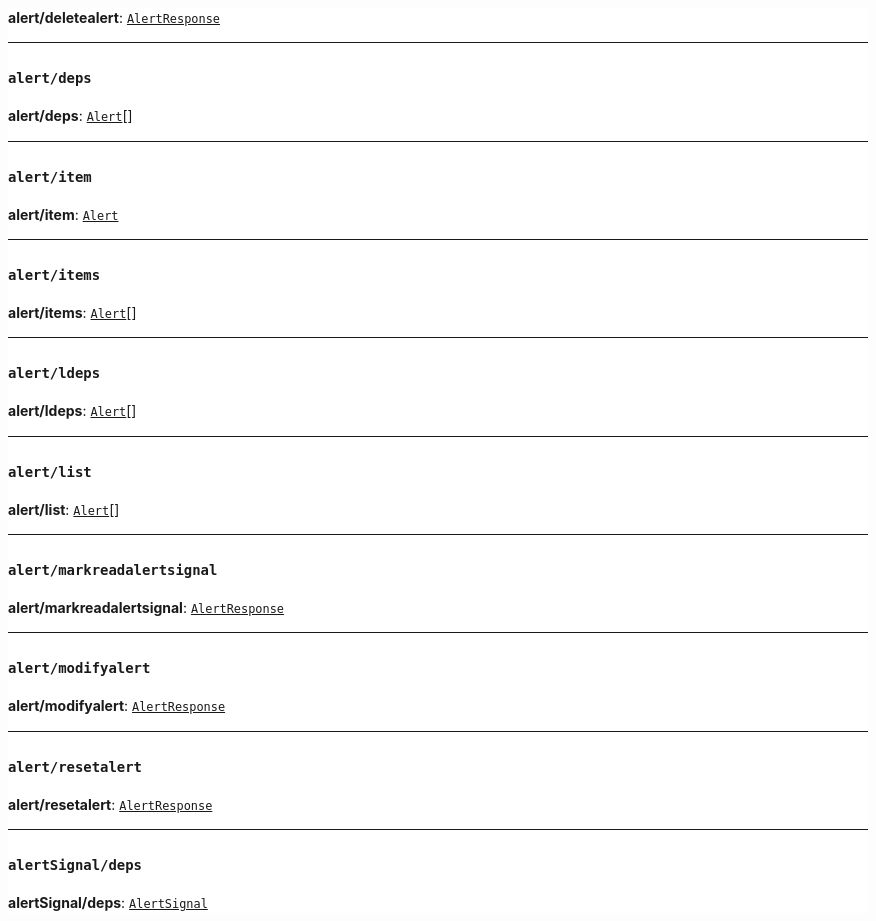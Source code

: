 **alert/deletealert**: [`AlertResponse`](type-alias.AlertResponse.md)

***

### `alert/deps`

**alert/deps**: [`Alert`](type-alias.Alert.md)[]

***

### `alert/item`

**alert/item**: [`Alert`](type-alias.Alert.md)

***

### `alert/items`

**alert/items**: [`Alert`](type-alias.Alert.md)[]

***

### `alert/ldeps`

**alert/ldeps**: [`Alert`](type-alias.Alert.md)[]

***

### `alert/list`

**alert/list**: [`Alert`](type-alias.Alert.md)[]

***

### `alert/markreadalertsignal`

**alert/markreadalertsignal**: [`AlertResponse`](type-alias.AlertResponse.md)

***

### `alert/modifyalert`

**alert/modifyalert**: [`AlertResponse`](type-alias.AlertResponse.md)

***

### `alert/resetalert`

**alert/resetalert**: [`AlertResponse`](type-alias.AlertResponse.md)

***

### `alertSignal/deps`

**alertSignal/deps**: [`AlertSignal`](type-alias.AlertSignal.md)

▶ Your assignment
Write the entries out again word for word. Omit all pictures from them.

▶ Solution for this problem
Source code

: **alert/deletealert**: [`AlertResponse`](type-alias.AlertResponse.md)

***

### `alert/deps`

**alert/deps**: [`Alert`](type-alias.Alert.md)[]

***

### `alert/item`

**alert/item**: [`Alert`](type-alias.Alert.md)

***

### `alert/items`

**alert/items**: [`Alert`](type-alias.Alert.md)[]

***

### `alert/ldeps`

**alert/ldeps**: [`Alert`](type-alias.Alert.md)[]

***

### `alert/list`

**alert/list**: [`Alert`](type-alias.Alert.md)[]

***

### `alert/markreadalertsignal`

**alert/markreadalertsignal**: [`AlertResponse`](type-alias.AlertResponse.md)

***

### `alert/modifyalert`

**alert/modifyalert**: [`AlertResponse`](type-alias.AlertResponse.md)

***

### `alert/resetalert`

**alert/resetalert**: [`AlertResponse`](type-alias.AlertResponse.md)

***

### `alertSignal/deps`

**alertSignal/deps**: [`AlertSignal`](type-alias.AlertSignal.md)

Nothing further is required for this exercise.